Why 2030 is closer than you think
Michael Power, the high-profile head of strategy for global fund manager Ninety One – formerly Investec Asset Management – presided over a research project last year, called ‘The Road to 2030’. He now says: “2030 is closer than you think.”
Power spoke at an investor webinar last month (February 16) in which he laid out the five major themes which emerged from the research. They are: the proliferation of debt around the world; the demographic trends impacting on investments; climate change and its effects and opportunities; technological disruption; and, the rise of China.
Power said that the themes would become very clear this year, if they were not already so. “It’s all about the discovery of a new world, just as Marco Polo did when he ‘discovered’ China in the east of Europe, which prompted Christopher Columbus to head west and discover the great continent of North America in 1776.
While there had been many turning points in history since 1776, Power, who is based in Ninety One’s headquarters in Cape Town, put the current period as being up there with the other crucial periods in the centuries which had gone before us.

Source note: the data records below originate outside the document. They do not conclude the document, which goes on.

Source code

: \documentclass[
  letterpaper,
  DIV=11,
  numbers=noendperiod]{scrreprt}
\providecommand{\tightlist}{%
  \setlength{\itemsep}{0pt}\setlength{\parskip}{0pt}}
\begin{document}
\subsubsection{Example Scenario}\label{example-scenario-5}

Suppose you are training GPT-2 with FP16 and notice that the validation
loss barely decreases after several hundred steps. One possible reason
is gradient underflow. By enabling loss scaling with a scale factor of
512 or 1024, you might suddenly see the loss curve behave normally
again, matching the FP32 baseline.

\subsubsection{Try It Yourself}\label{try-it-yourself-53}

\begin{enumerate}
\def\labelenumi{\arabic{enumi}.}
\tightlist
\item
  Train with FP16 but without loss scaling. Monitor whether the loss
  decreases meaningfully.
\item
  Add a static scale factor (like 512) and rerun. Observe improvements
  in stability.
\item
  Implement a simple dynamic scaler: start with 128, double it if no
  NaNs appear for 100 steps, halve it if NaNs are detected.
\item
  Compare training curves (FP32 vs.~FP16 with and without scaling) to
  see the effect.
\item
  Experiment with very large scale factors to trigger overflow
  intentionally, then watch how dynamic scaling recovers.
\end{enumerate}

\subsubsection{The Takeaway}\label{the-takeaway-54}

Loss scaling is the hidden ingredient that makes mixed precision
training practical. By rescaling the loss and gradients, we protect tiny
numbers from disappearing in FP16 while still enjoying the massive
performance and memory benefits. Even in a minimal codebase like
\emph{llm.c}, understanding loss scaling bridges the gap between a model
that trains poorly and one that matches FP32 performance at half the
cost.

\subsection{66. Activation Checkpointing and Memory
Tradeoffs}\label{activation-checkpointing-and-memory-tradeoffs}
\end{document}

For instance, China would become the largest economy in the world by 2025, which was earlier than most people had predicted, but would lose its crown as the world’s most populous nation to India around 2026.

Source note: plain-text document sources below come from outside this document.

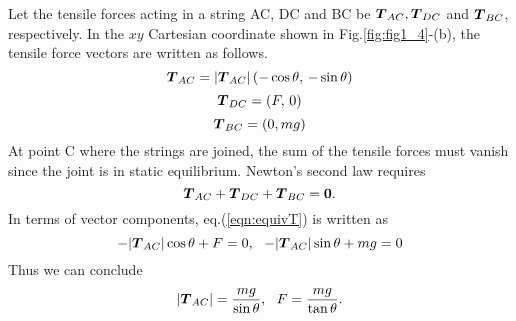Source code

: \documentclass[10pt,a4j]{article}
\begin{document}
\begin{enumerate}
    {\small
        Let the tensile forces acting in a string AC, DC and BC be 
        $\mbox{\boldmath $T$}_{AC}, \mbox{\boldmath $T$}_{DC}$ and $\mbox{\boldmath $T$}_{BC}$, respectively. 
	In the $xy$ Cartesian coordinate shown in Fig.\ref{fig:fig1_4}-(b), 
	the tensile force vectors are written as follows.
        \[
            \mbox{\boldmath $T$}_{AC}=|\mbox{\boldmath $T$}_{AC}|\left(-\cos\theta,\, -\sin\theta \right)
        \]
        \[
            \mbox{\boldmath $T$}_{DC}=\left(F,\,0 \right)
        \]
        \[
            \mbox{\boldmath $T$}_{BC}=\left(0,mg \right)
        \]
        At point C where the strings are joined, the sum of the tensile forces must vanish since the joint is in static equilibrium. Newton's second law requires 
        \begin{equation}
            \mbox{\boldmath $T$}_{AC}+ \mbox{\boldmath $T$}_{DC}+\mbox{\boldmath $T$}_{BC}=\mbox{\boldmath $0$}.
            \label{eqn:equivT}
        \end{equation}
In terms of vector components, eq.(\ref{eqn:equivT}) is written as
        \begin{equation}
            -|\fat{T}_{AC}|\cos\theta+F=0
            ,\ \ 
            -|\fat{T}_{AC}|\sin\theta+mg=0
            \label{eqn:}
        \end{equation}
Thus we can conclude
        \begin{equation}
            |\fat{T}_{AC}|=\frac{mg}{\sin\theta}, \ \ 
            F=\frac{mg}{\tan\theta}. 
            \label{eqn:}
        \end{equation}
    }
\end{enumerate}
\end{document}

The pandemic had “fast-forwarded history”, he said, and last year was “a year of crystallisation”. Prior to COVID, the US expansion was boiling over, and Europe and Japan had started to move into higher gear.

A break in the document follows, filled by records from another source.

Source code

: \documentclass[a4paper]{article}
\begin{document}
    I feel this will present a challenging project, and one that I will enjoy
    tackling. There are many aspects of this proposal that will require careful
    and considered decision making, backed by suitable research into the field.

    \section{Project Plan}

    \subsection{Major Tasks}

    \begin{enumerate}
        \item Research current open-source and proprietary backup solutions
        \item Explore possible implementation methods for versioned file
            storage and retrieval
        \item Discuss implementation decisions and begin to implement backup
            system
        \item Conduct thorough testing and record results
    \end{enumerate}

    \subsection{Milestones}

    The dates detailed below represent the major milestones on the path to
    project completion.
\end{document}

With the use of the unorthodox ‘Modern Monetary Theory’, or “just printing money”, negative real or even nominal interest rates were starting to poison the price of risk, preventing savers from retiring on a yield-based income and causing ‘zombification’ of the industrial and service sectors.
“Eventually, western currencies will fall against eastern ones, risking imported inflation being bled into western price structures… Modern Monetary Theory will turn from the saviour to the villain. It will prove as illusory as a Magic Money Tree,” Power said.
In the world of technological developments, “there are things happening that take my breath away”, he said. “I think it’s not a digital revolution, it’s a renewable energy revolution.” China was no longer behind the US in spending on technology; it was outspending the US on R&D.
With climate change, the green hope was now being realised as green profitability. “If you really want to see what’s happening in the electric vehicles field, watch China. By comparison, Tesla is only interesting, particularly its share price… The reach (supply grid) of the average power station in China was now 43 times larger than that for the average power station in the US.” This was primarily due to advances in battery storage.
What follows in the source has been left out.